Es wird um Undaria pinnatifida gehen, eine Braunalgenart, die auf der Liste der 100 gefährlichsten Neobiota steht, lerne ich aus Wikipedia, andererseits aber nicht nur als Wakame unverzichtbarer Bestandteil der japanischen Küche ist, sondern auch den globalisierten Kapitalismus unterminieren und die Menschheit vor Hungersnöten retten wird.
Das jedenfalls legt ein kurzes Video nahe, in dem ein blauhaariger Badewannenphilosoph die Evolution, das Wunder der Fermentation und eben den globalisierten Kapitalismus erklärt (in unter fünf Minuten, wenn ich nicht irre). Der Philosoph ist David Zilber, der als Koch und Fermentationsexperte bekannt ist. [Castello, Campo de le gate, LT]
Weitere Empfehlungen
Die Venedigbiennale 2022 hat in Sachen nationaler Beiträge ein Luxusproblem: Das Niveau der Auftritte ist deutlich höher als beispielsweise in der letzten Auflage 2019. Das macht die Auswahl entsprechend schwierig.
Dass die Arbeiten von Francis Alÿs, Simone Leigh und Zineb Sedira herausragend sind, darüber gibt es – soweit ich sehe – auch in der professionellen Kritik weitgehend Einigkeit. Danach wird das Feld etwas diffus – und einige der oben empfohlenen Pavillons sind eher Außenseitertipps.
Ganz sicher lohnt auch der Besuch des, mit dem Goldenen Löwen ausgezeichneten britischen Pavillons (Sonia Boyce). Der deutsche Pavillon (Maria Eichhorn) macht es den Besuchern nicht leicht, er gehört aber zu den besten Konzeptkunst-Arbeiten der Biennale (was man aber erst so recht nachvollziehen kann, wenn man den Katalog kauft und liest).
In schlechteren Jahrgängen wäre der irische Auftritt (Niamh O’Malley) in der Liste ganz oben mit dabei. Gleiches könnte man von Latifa Echakhchs sehr poetischer Installation im Schweizer Pavillon sagen oder auch von Füsun Onurs Arbeit im türkischen Beitrag (die leider aber nur sehr knapp am Kitsch vorbei schrammt). Gleichviel, man tut gut daran, für den Besuch dieser Biennale etwas mehr Zeit als sonst einzuplanen.
Praktische Hinweise
Die Pavillons San Marinos und Kenias sind in den offiziellen Plänen der Biennale di Venezia etwas verrutscht eingezeichnet. Für San Marino ist das eher egal, aber der Pavillon Kenias hat schöne Sachen. Beide sind zwei isole weiter nordöstlich zu finden als auf den Plänen markiert, San Marino direkt an den Fondamente Nove, knapp nordöstlich der Vaporetti-Anleger, Kenia einen Häuserblock inseleinwärts in der Calle Larga dei Boteri.

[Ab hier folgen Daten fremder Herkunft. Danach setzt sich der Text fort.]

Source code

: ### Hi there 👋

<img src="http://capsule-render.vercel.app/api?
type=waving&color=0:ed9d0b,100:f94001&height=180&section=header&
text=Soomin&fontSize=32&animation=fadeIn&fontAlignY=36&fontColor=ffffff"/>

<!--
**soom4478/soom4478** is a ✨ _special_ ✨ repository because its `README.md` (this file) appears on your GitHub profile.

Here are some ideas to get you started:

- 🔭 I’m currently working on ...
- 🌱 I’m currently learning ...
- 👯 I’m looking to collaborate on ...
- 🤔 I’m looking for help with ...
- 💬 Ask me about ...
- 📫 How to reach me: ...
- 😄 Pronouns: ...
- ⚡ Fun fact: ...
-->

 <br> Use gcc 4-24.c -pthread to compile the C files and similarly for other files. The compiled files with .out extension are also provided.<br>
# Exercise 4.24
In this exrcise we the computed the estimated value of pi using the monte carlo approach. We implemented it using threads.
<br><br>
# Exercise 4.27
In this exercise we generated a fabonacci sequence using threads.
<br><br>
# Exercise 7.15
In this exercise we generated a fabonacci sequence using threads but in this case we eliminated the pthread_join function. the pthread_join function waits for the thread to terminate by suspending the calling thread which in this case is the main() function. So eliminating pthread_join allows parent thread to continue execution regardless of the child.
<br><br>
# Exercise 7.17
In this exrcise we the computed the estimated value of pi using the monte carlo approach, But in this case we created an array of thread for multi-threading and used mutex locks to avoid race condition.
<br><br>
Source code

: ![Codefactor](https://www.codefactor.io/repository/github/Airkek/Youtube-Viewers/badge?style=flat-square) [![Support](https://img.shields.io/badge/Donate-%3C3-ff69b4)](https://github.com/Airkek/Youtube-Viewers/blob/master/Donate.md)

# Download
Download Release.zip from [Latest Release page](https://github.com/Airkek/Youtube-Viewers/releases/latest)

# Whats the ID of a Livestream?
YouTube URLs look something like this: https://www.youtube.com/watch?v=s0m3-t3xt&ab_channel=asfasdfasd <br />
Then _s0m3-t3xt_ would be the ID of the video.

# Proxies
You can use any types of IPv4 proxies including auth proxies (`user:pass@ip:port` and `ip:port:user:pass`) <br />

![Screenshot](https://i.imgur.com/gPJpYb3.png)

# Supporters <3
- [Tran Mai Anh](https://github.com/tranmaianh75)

Der kroatische Pavillon an der Via Giuseppe Garibaldi besteht nur aus einem Display, der darüber informiert, wann und wo Performances (zu Gast in anderen Länderpavillons) stattfinden. Die Infos können Sie aber einfacher online abrufen unter croatianpavilion2022.com. Die Performances, die ich gesehen habe, waren allerdings, sagen wir mal, wenig spektakulär.
Die Pavillons Chiles (Arsenale) und Griechenlands (Giardini) sollten Sie zu besucherarmen Randzeiten aufsuchen. Es kann sonst zu erheblichen Wartezeiten kommen. Für den griechischen Pavillon immerhin kann man sich online einen Timeslot reservieren: greekpavilion2022.gr – ob das dann mit dem Einlass auch funktioniert, vermag ich nicht zu sagen.